Edward Cope sipped his tea. And stared out over the salt flats. Off in the distance, a familial pod of gigantosauri plodded and undulated across the flat expanse of desert on their way to the golden prairies in Colorado. He doubted they would make it. Too many men, too many railroads and too few places where they could rest.

“Julia, dear, what do you think of Yellowstone?”

“ That’s an odd non-sequitur. The river or the Lake?”

“The Whole blessed valley.”

He set down his teacup and picked up a carefully folded envelop from the folding camp table. He handed it to her and she began to scan it.

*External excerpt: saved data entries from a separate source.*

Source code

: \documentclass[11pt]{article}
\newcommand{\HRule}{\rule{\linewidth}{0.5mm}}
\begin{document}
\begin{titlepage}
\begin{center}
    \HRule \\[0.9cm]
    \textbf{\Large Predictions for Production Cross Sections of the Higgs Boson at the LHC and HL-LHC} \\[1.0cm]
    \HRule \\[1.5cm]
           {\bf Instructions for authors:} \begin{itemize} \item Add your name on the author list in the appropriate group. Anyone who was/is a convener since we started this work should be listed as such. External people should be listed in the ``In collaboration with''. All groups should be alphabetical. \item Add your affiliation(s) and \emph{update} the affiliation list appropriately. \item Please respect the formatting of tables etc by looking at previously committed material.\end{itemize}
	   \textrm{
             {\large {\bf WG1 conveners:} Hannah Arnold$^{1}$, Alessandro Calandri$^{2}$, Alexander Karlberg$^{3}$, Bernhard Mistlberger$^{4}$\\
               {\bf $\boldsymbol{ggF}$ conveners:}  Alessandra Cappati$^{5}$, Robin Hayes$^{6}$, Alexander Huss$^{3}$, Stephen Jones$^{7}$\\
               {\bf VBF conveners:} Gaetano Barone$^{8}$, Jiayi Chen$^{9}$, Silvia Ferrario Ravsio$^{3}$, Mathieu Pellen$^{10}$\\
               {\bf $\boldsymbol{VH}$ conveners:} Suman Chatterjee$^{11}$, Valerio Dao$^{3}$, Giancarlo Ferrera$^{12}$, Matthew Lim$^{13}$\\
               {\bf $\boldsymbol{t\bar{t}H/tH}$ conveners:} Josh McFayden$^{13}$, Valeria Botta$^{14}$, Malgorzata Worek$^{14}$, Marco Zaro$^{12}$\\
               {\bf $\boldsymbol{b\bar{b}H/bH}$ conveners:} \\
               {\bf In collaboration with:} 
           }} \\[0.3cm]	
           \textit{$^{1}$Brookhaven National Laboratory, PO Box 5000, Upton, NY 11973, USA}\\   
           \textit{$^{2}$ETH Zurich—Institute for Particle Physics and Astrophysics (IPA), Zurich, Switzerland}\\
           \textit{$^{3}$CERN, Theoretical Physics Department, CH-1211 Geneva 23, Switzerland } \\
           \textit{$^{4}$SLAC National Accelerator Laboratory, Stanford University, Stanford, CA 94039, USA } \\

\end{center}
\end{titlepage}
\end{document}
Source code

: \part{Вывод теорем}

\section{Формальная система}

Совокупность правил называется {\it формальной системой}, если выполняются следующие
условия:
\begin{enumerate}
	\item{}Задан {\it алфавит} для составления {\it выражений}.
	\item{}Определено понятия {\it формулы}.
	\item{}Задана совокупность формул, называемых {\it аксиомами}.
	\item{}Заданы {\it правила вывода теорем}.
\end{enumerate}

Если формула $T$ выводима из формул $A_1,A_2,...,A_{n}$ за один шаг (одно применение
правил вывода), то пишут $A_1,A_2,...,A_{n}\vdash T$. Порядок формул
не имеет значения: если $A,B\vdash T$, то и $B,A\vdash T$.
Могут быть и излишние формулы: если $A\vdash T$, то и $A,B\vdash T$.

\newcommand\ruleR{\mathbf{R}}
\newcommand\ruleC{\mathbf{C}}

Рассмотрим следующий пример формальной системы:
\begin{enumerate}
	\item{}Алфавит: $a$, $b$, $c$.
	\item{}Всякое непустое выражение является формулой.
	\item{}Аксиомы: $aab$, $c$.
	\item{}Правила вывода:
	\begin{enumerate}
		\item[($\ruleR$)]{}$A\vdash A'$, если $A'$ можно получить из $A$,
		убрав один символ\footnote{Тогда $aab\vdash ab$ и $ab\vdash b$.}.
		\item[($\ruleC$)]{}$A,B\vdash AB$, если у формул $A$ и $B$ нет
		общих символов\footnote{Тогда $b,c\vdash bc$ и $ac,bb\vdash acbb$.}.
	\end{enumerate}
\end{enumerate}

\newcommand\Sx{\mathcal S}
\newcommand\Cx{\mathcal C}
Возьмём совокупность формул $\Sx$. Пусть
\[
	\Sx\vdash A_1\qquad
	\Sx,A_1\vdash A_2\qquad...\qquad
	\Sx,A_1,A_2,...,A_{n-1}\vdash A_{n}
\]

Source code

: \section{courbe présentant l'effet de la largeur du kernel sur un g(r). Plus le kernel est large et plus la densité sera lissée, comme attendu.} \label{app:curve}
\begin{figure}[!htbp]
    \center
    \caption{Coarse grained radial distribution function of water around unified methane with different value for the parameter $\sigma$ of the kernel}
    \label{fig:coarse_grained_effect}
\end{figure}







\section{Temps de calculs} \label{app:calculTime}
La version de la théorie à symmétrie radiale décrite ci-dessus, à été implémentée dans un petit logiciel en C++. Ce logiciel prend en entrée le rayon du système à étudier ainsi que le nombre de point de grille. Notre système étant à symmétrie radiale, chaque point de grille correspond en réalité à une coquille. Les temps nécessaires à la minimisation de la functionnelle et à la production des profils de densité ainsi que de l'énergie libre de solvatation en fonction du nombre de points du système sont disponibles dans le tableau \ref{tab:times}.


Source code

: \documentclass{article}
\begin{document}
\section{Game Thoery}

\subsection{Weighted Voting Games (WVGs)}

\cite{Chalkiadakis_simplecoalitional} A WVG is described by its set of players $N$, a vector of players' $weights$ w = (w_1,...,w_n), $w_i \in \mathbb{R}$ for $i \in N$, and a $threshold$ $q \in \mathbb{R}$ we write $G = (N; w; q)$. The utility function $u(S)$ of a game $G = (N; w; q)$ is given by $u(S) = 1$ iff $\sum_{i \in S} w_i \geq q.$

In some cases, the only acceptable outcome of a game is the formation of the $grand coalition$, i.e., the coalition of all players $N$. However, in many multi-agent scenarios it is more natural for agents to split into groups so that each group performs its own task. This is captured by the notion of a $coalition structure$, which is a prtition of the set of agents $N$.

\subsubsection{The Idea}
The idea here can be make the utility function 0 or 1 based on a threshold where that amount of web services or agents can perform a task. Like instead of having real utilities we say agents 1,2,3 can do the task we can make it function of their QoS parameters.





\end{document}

“It seems Mudge is in need of a Paleobiologist.” There appears to be a rogue monster menacing his carefully pruned reserve”

“Well, it serves them right. You warned them.”

“Be that as it may, we have a duty to the truth.”

“Another non sequitur,” she said. She eyed the letter again. “ Unless you think He’s lying.”

“I’ve never known Mudge to lie. At least not since the stroke. He’s one of the few honest men I know I can trust. This letter is more of a warning, I think.”

She Stood up and slung the boots over her shoulder.

“Well then, I think I should be packing. The mountain air should do me some good.”

“Wonderful girl. I believe you are right. There’s more than a big game hunt in Yellowstone. Something is afoot.”